• Dataset entries:
☆ ☆ ☆ ☆
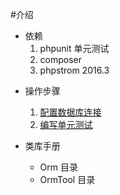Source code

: #介绍

* 依赖
    1. phpunit 单元测试
    2. composer
    3. phpstrom 2016.3
    
+ 操作步骤
    1. [配置数据库连接](introduce/README.md)
    2. [编写单元测试](introduce/phpunit.md)

+ 类库手册
    + Orm 目录
    + OrmTool 目录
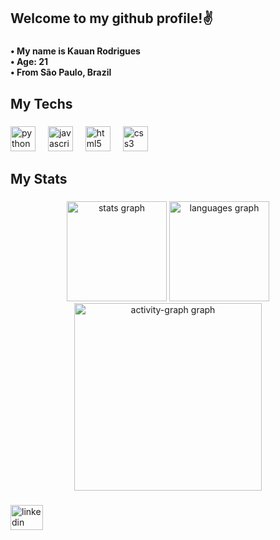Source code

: <h2 align="left">Welcome to my github profile!✌️</h2>

###

<h4 align="left">• My name is Kauan Rodrigues<br>• Age: 21<br>• From São Paulo, Brazil</h4>

###

<h2 align="left">My Techs</h2>

###

<div align="left">
  <img src="https://cdn.jsdelivr.net/gh/devicons/devicon/icons/python/python-original.svg" height="40" alt="python logo"  />
  <img width="12" />
  <img src="https://cdn.jsdelivr.net/gh/devicons/devicon/icons/javascript/javascript-original.svg" height="40" alt="javascript logo"  />
  <img width="12" />
  <img src="https://cdn.jsdelivr.net/gh/devicons/devicon/icons/html5/html5-original.svg" height="40" alt="html5 logo"  />
  <img width="12" />
  <img src="https://cdn.jsdelivr.net/gh/devicons/devicon/icons/css3/css3-original.svg" height="40" alt="css3 logo"  />
</div>

###

<h2 align="left">My Stats</h2>

###

<div align="center">
  <img src="https://github-readme-stats.vercel.app/api?username=KauanRodriguez&hide_title=false&hide_rank=false&show_icons=true&include_all_commits=true&count_private=true&disable_animations=false&theme=chartreuse-dark&locale=en&hide_border=false&order=1&custom_title=Kauan%20Rodrigues'%20GitHub%20Stats" img height="160em" src"link" alt="stats graph"  />
  <img src="https://github-readme-stats.vercel.app/api/top-langs?username=KauanRodriguez&locale=en&hide_title=false&layout=compact&card_width=320&langs_count=5&theme=chartreuse-dark&hide_border=false&order=2" img height="160em" src"link" alt="languages graph"  />
  <img src="https://github-readme-activity-graph.vercel.app/graph?username=KauanRodriguez&radius=16&theme=high-contrast&area=true&order=5&hide_border=false&hide_title=false" height="300" alt="activity-graph graph"  />
</div>

###

<div align="left">
  <a href="https://www.linkedin.com/in/kauan-rodrigues-3b6701303/" target="_blank">
    <img src="https://raw.githubusercontent.com/maurodesouza/profile-readme-generator/master/src/assets/icons/social/linkedin/default.svg" width="52" height="40" alt="linkedin logo"  />
  </a>
</div>

###
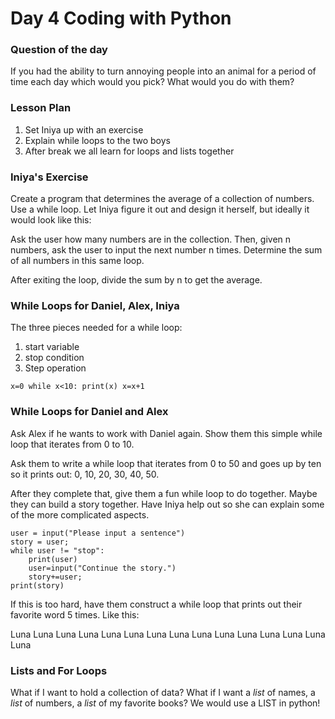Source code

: # Day 4 Coding with Python

### Question of the day
If you had the ability to turn annoying people into an animal for a period of time each day which would you pick? What would you do with them?

### Lesson Plan
 1. Set Iniya up with an exercise
 2. Explain while loops to the two boys
 3. After break we all learn for loops and lists together

### Iniya's Exercise
Create a program that determines the average of a collection of numbers. Use a while loop. Let Iniya figure it out and design it herself, but ideally it would look like this:

Ask the user how many numbers are in the collection. Then, given n numbers, ask the user to input the next number n times. Determine the sum of all numbers in this same loop.

After exiting the loop, divide the sum by n to get the average.

### While Loops for Daniel, Alex, Iniya
The three pieces needed for a while loop:
1. start variable
2. stop condition
3. Step operation

  `x=0
    while x<10:
	    print(x)
	    x=x+1`

### While Loops for Daniel and Alex
Ask Alex if he wants to work with Daniel again. Show them this simple while loop that iterates from 0 to 10.

   
Ask them to write a while loop that iterates from 0 to 50 and goes up by ten so it prints out: 0, 10, 20, 30, 40, 50.

After they complete that, give them a fun while loop to do together. Maybe they can build a story together. Have Iniya help out so she can explain some of the more complicated aspects.

    user = input("Please input a sentence")
    story = user;
    while user != "stop":
	    print(user)
	    user=input("Continue the story.")
	    story+=user;
	print(story)


If this is too hard, have them construct a while loop that prints out their favorite word 5 times. Like this:

Luna
Luna Luna
Luna Luna Luna
Luna Luna Luna Luna
Luna Luna Luna Luna Luna

### Lists and For Loops
What if I want to hold a collection of data? What if I want a *list* of names, a *list* of numbers, a *list* of my favorite books? We would use a LIST in python!

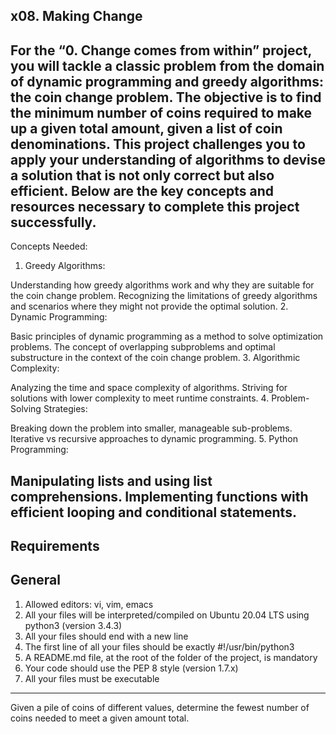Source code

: x08. Making Change
--------------------------------------------------------
For the “0. Change comes from within” project, you will tackle a classic problem from the domain of dynamic programming and greedy algorithms: the coin change problem. The objective is to find the minimum number of coins required to make up a given total amount, given a list of coin denominations. This project challenges you to apply your understanding of algorithms to devise a solution that is not only correct but also efficient. Below are the key concepts and resources necessary to complete this project successfully.
--------------------------------------------------------------------------------------------------------------------
Concepts Needed:
1. Greedy Algorithms:

Understanding how greedy algorithms work and why they are suitable for the coin change problem.
Recognizing the limitations of greedy algorithms and scenarios where they might not provide the optimal solution.
2. Dynamic Programming:

Basic principles of dynamic programming as a method to solve optimization problems.
The concept of overlapping subproblems and optimal substructure in the context of the coin change problem.
3. Algorithmic Complexity:

Analyzing the time and space complexity of algorithms.
Striving for solutions with lower complexity to meet runtime constraints.
4. Problem-Solving Strategies:

Breaking down the problem into smaller, manageable sub-problems.
Iterative vs recursive approaches to dynamic programming.
5. Python Programming:

Manipulating lists and using list comprehensions.
Implementing functions with efficient looping and conditional statements.
---------------------------------------------------------------------------------------------------------------
Requirements
----------------------------------------------------------------------------------------------------
General
-------------------------------------------------------------------------------------------------------------------
1. Allowed editors: vi, vim, emacs
2. All your files will be interpreted/compiled on Ubuntu 20.04 LTS using python3 (version 3.4.3)
3. All your files should end with a new line
4. The first line of all your files should be exactly #!/usr/bin/python3
5. A README.md file, at the root of the folder of the project, is mandatory
6. Your code should use the PEP 8 style (version 1.7.x)
7. All your files must be executable
---------------------------------------------------------------------------------------------------------------
Given a pile of coins of different values, determine the fewest number of coins needed to meet a given amount total.
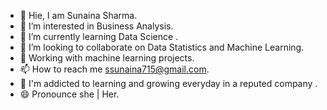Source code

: - 👋  Hie, I am Sunaina Sharma.
- 👀  I’m interested in Business Analysis.
- 🌱  I’m currently learning Data Science .
- 💞️  I’m looking to collaborate on Data Statistics and Machine Learning.
- 📓  Working with machine learning projects.
- 📫  How to reach me ssunaina715@gmail.com.
- 📒  I'm addicted to learning and growing everyday in a reputed company .
- 😄  Pronounce she | Her.
<!---
Sunaina715Sharma/Sunaina715Sharma is a ✨ special ✨ repository because its `README.md` (this file) appears on your GitHub profile.
You can click the Preview link to take a look at your changes.
--->
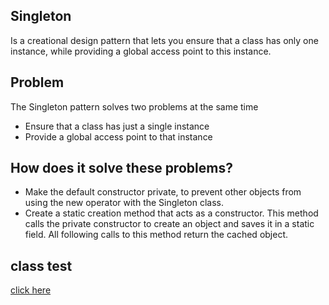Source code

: ## Singleton 
Is a creational design pattern that lets you ensure that a class has only one instance, while providing a global access point to this instance.

## Problem
The Singleton pattern solves two problems at the same time

* Ensure that a class has just a single instance
* Provide a global access point to that instance

## How does it solve these problems?
* Make the default constructor private, to prevent other objects from using the new operator with the Singleton class.
* Create a static creation method that acts as a constructor. This method calls the private constructor to create an object and saves it in a static field. All following calls to this method return the cached object.

## class test
[click here](src/test/java/com/andeerlb/gof/singleton/SingletonTest.java)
☆ ☆ ☆ ☆
• What the task asks: Would you give the data above again word for word, minus the pictures?

• Response area:
Source code

: #介绍

* 依赖
    1. phpunit 单元测试
    2. composer
    3. phpstrom 2016.3
    
+ 操作步骤
    1. [配置数据库连接](introduce/README.md)
    2. [编写单元测试](introduce/phpunit.md)

+ 类库手册
    + Orm 目录
    + OrmTool 目录
Source code

: <h2 align="left">Welcome to my github profile!✌️</h2>

###

<h4 align="left">• My name is Kauan Rodrigues<br>• Age: 21<br>• From São Paulo, Brazil</h4>

###

<h2 align="left">My Techs</h2>

###

<div align="left">
  <img src="https://cdn.jsdelivr.net/gh/devicons/devicon/icons/python/python-original.svg" height="40" alt="python logo"  />
  <img width="12" />
  <img src="https://cdn.jsdelivr.net/gh/devicons/devicon/icons/javascript/javascript-original.svg" height="40" alt="javascript logo"  />
  <img width="12" />
  <img src="https://cdn.jsdelivr.net/gh/devicons/devicon/icons/html5/html5-original.svg" height="40" alt="html5 logo"  />
  <img width="12" />
  <img src="https://cdn.jsdelivr.net/gh/devicons/devicon/icons/css3/css3-original.svg" height="40" alt="css3 logo"  />
</div>

###

<h2 align="left">My Stats</h2>

###

<div align="center">
  <img src="https://github-readme-stats.vercel.app/api?username=KauanRodriguez&hide_title=false&hide_rank=false&show_icons=true&include_all_commits=true&count_private=true&disable_animations=false&theme=chartreuse-dark&locale=en&hide_border=false&order=1&custom_title=Kauan%20Rodrigues'%20GitHub%20Stats" img height="160em" src"link" alt="stats graph"  />
  <img src="https://github-readme-stats.vercel.app/api/top-langs?username=KauanRodriguez&locale=en&hide_title=false&layout=compact&card_width=320&langs_count=5&theme=chartreuse-dark&hide_border=false&order=2" img height="160em" src"link" alt="languages graph"  />
  <img src="https://github-readme-activity-graph.vercel.app/graph?username=KauanRodriguez&radius=16&theme=high-contrast&area=true&order=5&hide_border=false&hide_title=false" height="300" alt="activity-graph graph"  />
</div>

###

<div align="left">
  <a href="https://www.linkedin.com/in/kauan-rodrigues-3b6701303/" target="_blank">
    <img src="https://raw.githubusercontent.com/maurodesouza/profile-readme-generator/master/src/assets/icons/social/linkedin/default.svg" width="52" height="40" alt="linkedin logo"  />
  </a>
</div>

###
Source code

: # Day 4 Coding with Python

### Question of the day
If you had the ability to turn annoying people into an animal for a period of time each day which would you pick? What would you do with them?

### Lesson Plan
 1. Set Iniya up with an exercise
 2. Explain while loops to the two boys
 3. After break we all learn for loops and lists together

### Iniya's Exercise
Create a program that determines the average of a collection of numbers. Use a while loop. Let Iniya figure it out and design it herself, but ideally it would look like this:

Ask the user how many numbers are in the collection. Then, given n numbers, ask the user to input the next number n times. Determine the sum of all numbers in this same loop.

After exiting the loop, divide the sum by n to get the average.

### While Loops for Daniel, Alex, Iniya
The three pieces needed for a while loop:
1. start variable
2. stop condition
3. Step operation

  `x=0
    while x<10:
	    print(x)
	    x=x+1`

### While Loops for Daniel and Alex
Ask Alex if he wants to work with Daniel again. Show them this simple while loop that iterates from 0 to 10.

   
Ask them to write a while loop that iterates from 0 to 50 and goes up by ten so it prints out: 0, 10, 20, 30, 40, 50.

After they complete that, give them a fun while loop to do together. Maybe they can build a story together. Have Iniya help out so she can explain some of the more complicated aspects.

    user = input("Please input a sentence")
    story = user;
    while user != "stop":
	    print(user)
	    user=input("Continue the story.")
	    story+=user;
	print(story)


If this is too hard, have them construct a while loop that prints out their favorite word 5 times. Like this:

Luna
Luna Luna
Luna Luna Luna
Luna Luna Luna Luna
Luna Luna Luna Luna Luna

### Lists and For Loops
What if I want to hold a collection of data? What if I want a *list* of names, a *list* of numbers, a *list* of my favorite books? We would use a LIST in python!

Source code

: x08. Making Change
--------------------------------------------------------
For the “0. Change comes from within” project, you will tackle a classic problem from the domain of dynamic programming and greedy algorithms: the coin change problem. The objective is to find the minimum number of coins required to make up a given total amount, given a list of coin denominations. This project challenges you to apply your understanding of algorithms to devise a solution that is not only correct but also efficient. Below are the key concepts and resources necessary to complete this project successfully.
--------------------------------------------------------------------------------------------------------------------
Concepts Needed:
1. Greedy Algorithms:

Understanding how greedy algorithms work and why they are suitable for the coin change problem.
Recognizing the limitations of greedy algorithms and scenarios where they might not provide the optimal solution.
2. Dynamic Programming:

Basic principles of dynamic programming as a method to solve optimization problems.
The concept of overlapping subproblems and optimal substructure in the context of the coin change problem.
3. Algorithmic Complexity:

Analyzing the time and space complexity of algorithms.
Striving for solutions with lower complexity to meet runtime constraints.
4. Problem-Solving Strategies:

Breaking down the problem into smaller, manageable sub-problems.
Iterative vs recursive approaches to dynamic programming.
5. Python Programming:

Manipulating lists and using list comprehensions.
Implementing functions with efficient looping and conditional statements.
---------------------------------------------------------------------------------------------------------------
Requirements
----------------------------------------------------------------------------------------------------
General
-------------------------------------------------------------------------------------------------------------------
1. Allowed editors: vi, vim, emacs
2. All your files will be interpreted/compiled on Ubuntu 20.04 LTS using python3 (version 3.4.3)
3. All your files should end with a new line
4. The first line of all your files should be exactly #!/usr/bin/python3
5. A README.md file, at the root of the folder of the project, is mandatory
6. Your code should use the PEP 8 style (version 1.7.x)
7. All your files must be executable
---------------------------------------------------------------------------------------------------------------
Given a pile of coins of different values, determine the fewest number of coins needed to meet a given amount total.
Source code

: - 👋  Hie, I am Sunaina Sharma.
- 👀  I’m interested in Business Analysis.
- 🌱  I’m currently learning Data Science .
- 💞️  I’m looking to collaborate on Data Statistics and Machine Learning.
- 📓  Working with machine learning projects.
- 📫  How to reach me ssunaina715@gmail.com.
- 📒  I'm addicted to learning and growing everyday in a reputed company .
- 😄  Pronounce she | Her.
<!---
Sunaina715Sharma/Sunaina715Sharma is a ✨ special ✨ repository because its `README.md` (this file) appears on your GitHub profile.
You can click the Preview link to take a look at your changes.
--->
Source code

: ## Singleton 
Is a creational design pattern that lets you ensure that a class has only one instance, while providing a global access point to this instance.

## Problem
The Singleton pattern solves two problems at the same time

* Ensure that a class has just a single instance
* Provide a global access point to that instance

## How does it solve these problems?
* Make the default constructor private, to prevent other objects from using the new operator with the Singleton class.
* Create a static creation method that acts as a constructor. This method calls the private constructor to create an object and saves it in a static field. All following calls to this method return the cached object.

## class test
[click here](src/test/java/com/andeerlb/gof/singleton/SingletonTest.java)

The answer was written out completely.